An einem Juwelier bleibe ich kurz stehen. Anhänger und Ringe mit Segnungen des heiligen Franziskus, handgefertigt in Assisi. Warum mich plötzlich Schmuck interessiert, das hat einen ganz anderen Grund. Ich merke mir den Laden.
Und da, zwischen den sonnengelben Häusern blitzt mir schon die Basilika entgegen.
Basilika San Francesco
Und die Gegend öffnet sich, die Häuser der Altstadt bleiben zurück und ich gelange an eine große Rasenfläche, auf der ein Mann auf einem Rasenmäher unermüdlich seine Runden dreht. Der grüne Rasen ist perfekt getrimmt, doch es geht anscheinend noch perfekter. Über eine niedrige Mauer sehe ich wie ein Adler das ganze umliegende Land. Hügel, Felder, Olivenhaine. Häuser. Hier und da eine dünne Linie, auf der sich Miniaturautos wie Insekten entlang bewegen. Der Ausblick ist sensationell. Ich versuche zu erkennen, wo sich unser Campingpark befindet, denn der müsste von hier oben zu sehen sein.
Die weißen Mauern der Basilika sehen makellos aus. Doch das täuscht, denn Umbrien ist ein Erdbebengebiet. In der Nacht zum 26 September 1997 bebte die Erde mit einer Stärke von 5,7 auf der Richterskala und riss halb Assisi mit. Viele Kirchen wurden beschädigt, einige davon schwer. Bei einem Nachbeben am Folgetag stürzte die Decke der Basilika ein. Bei den darauffolgenden Restaurierungsarbeiten wurden 1276 Tonnen Schutt durchgesiebt. Rund 300 000 Einzelteile mussten wieder an die richtige Stelle zusammengesetzt werden – bei 120 000 gelang das. Weitestgehend ausreichend, um die Fresken zu einem großen Teil zu rekonstruieren. Seit 2000 ist die Basilika wieder zugänglich und für Besucher geöffnet.

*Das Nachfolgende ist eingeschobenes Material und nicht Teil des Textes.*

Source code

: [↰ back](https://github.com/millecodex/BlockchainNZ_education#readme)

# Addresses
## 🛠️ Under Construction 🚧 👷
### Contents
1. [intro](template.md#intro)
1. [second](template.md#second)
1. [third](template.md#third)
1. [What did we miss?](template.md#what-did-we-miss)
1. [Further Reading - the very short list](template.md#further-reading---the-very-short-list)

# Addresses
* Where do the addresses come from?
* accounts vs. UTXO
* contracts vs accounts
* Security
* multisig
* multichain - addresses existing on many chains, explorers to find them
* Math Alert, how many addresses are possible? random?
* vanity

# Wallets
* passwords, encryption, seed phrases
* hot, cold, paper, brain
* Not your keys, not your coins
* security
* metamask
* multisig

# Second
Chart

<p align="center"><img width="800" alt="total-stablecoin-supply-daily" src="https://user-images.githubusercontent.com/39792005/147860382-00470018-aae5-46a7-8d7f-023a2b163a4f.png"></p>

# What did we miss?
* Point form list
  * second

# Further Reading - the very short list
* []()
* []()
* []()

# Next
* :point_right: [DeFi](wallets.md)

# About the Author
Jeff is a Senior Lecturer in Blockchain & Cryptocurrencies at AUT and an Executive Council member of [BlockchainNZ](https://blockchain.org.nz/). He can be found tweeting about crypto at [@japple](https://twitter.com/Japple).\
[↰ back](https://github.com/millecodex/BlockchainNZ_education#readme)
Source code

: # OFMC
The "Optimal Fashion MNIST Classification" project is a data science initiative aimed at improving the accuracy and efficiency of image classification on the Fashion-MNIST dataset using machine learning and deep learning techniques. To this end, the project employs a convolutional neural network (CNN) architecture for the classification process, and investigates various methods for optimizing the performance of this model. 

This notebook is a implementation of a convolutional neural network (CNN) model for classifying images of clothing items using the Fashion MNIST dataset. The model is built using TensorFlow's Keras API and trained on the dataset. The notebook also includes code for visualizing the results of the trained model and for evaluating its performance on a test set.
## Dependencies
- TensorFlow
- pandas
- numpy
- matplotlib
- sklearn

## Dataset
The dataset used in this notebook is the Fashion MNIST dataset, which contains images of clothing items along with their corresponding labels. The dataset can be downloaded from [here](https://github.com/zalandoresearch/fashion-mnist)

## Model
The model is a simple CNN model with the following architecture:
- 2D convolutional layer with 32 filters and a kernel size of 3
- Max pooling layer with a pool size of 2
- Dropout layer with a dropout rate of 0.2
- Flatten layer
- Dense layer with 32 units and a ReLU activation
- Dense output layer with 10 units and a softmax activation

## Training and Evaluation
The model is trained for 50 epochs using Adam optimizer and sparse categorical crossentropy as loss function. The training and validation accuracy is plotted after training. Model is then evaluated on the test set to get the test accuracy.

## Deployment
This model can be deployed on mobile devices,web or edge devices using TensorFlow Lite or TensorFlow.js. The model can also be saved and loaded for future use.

Meine Augen reißen sich von der Landschaft los. Die Sonne kitzelt in der Nase und ich unterdrücke mehrmals den Drang, zu nießen. Das ist in der heutigen Zeit potentiell tödlich. Oder zumindest fährt es einem viele böse Blicke ein. Und mehrere Meter Bewegungsfreiheit, wenn alle im Umkreis plötzlich wegspringen.
Unten auf dem perfekt getrimmten Rasen sind vor der Basilika mehrere Geistliche zu sehen. Ein Interview bahnt sich an; ein Mann in Kutte steht da, flattert im Wind und beantwortet Fragen. Ich denke mir nichts dabei. Die Sicherheitsvorkehrungen sind extrem hoch; an mehreren Positionen sind hochkonzentrierte Soldaten zu sehen, die auf und ab gehen und alles und jeden im Auge behalten. Wie in Israel, nur nicht so aufdringlich präsent. Aber immer da. Im Hintergrund. Auch da denke ich mir nichts dabei. Doch im Nachhinein – die Hinweise sind eindeutig gewesen.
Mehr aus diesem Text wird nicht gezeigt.